(Rendered images with source text)
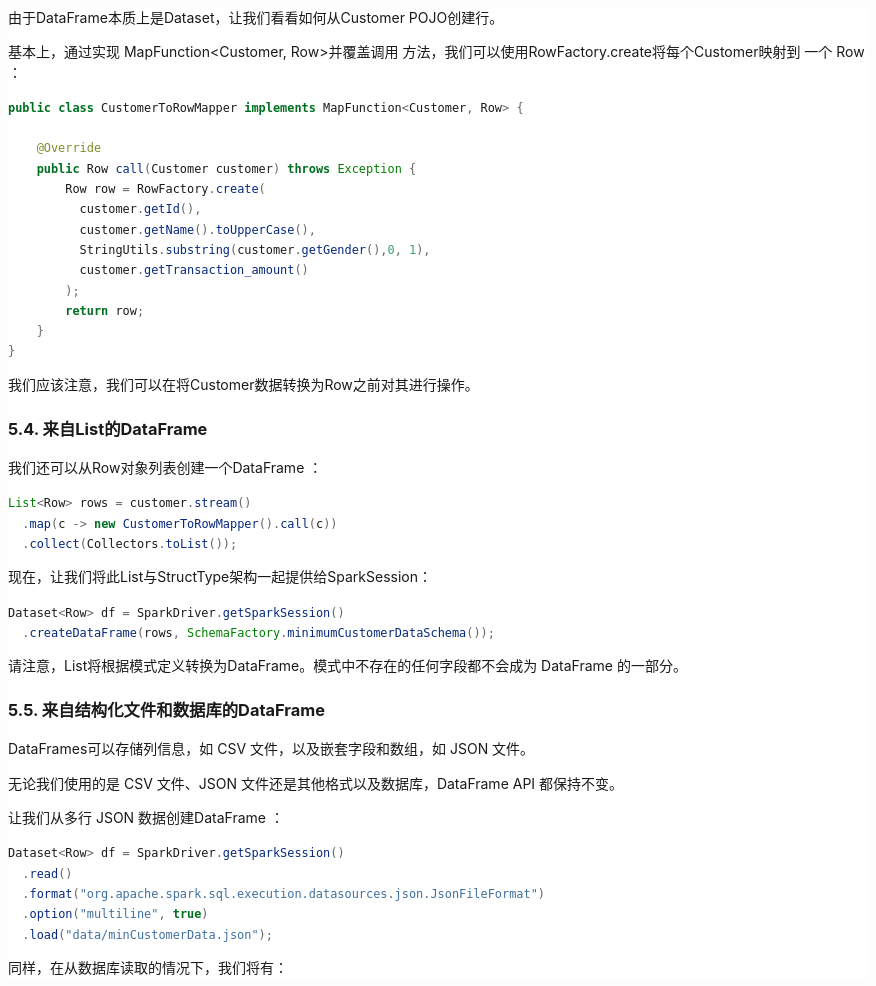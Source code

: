 由于DataFrame本质上是Dataset<Row>，让我们看看如何从Customer POJO创建行。

基本上，通过实现 MapFunction<Customer, Row>并覆盖调用 方法，我们可以使用RowFactory.create将每个Customer映射到 一个 Row ：

```java
public class CustomerToRowMapper implements MapFunction<Customer, Row> {
    
    @Override
    public Row call(Customer customer) throws Exception {
        Row row = RowFactory.create(
          customer.getId(),
          customer.getName().toUpperCase(),
          StringUtils.substring(customer.getGender(),0, 1),
          customer.getTransaction_amount()
        );
        return row;
    }
}
```

我们应该注意，我们可以在将Customer数据转换为Row之前对其进行操作。

### 5.4. 来自List<Row>的DataFrame

我们还可以从Row对象列表创建一个DataFrame ：

```java
List<Row> rows = customer.stream()
  .map(c -> new CustomerToRowMapper().call(c))
  .collect(Collectors.toList());
```

现在，让我们将此List<Row>与StructType架构一起提供给SparkSession：

```java
Dataset<Row> df = SparkDriver.getSparkSession()
  .createDataFrame(rows, SchemaFactory.minimumCustomerDataSchema());
```

请注意，List<Row>将根据模式定义转换为DataFrame。模式中不存在的任何字段都不会成为 DataFrame 的一部分。

### 5.5. 来自结构化文件和数据库的DataFrame

DataFrames可以存储列信息，如 CSV 文件，以及嵌套字段和数组，如 JSON 文件。

无论我们使用的是 CSV 文件、JSON 文件还是其他格式以及数据库，DataFrame API 都保持不变。

让我们从多行 JSON 数据创建DataFrame ：

```java
Dataset<Row> df = SparkDriver.getSparkSession()
  .read()
  .format("org.apache.spark.sql.execution.datasources.json.JsonFileFormat")
  .option("multiline", true)
  .load("data/minCustomerData.json");
```

同样，在从数据库读取的情况下，我们将有：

__Work request__
Every line with "call" in it should be copied from the entries above.

__Completed exercise__
    public Row call(Customer customer) throws Exception {
  .map(c -> new CustomerToRowMapper().call(c))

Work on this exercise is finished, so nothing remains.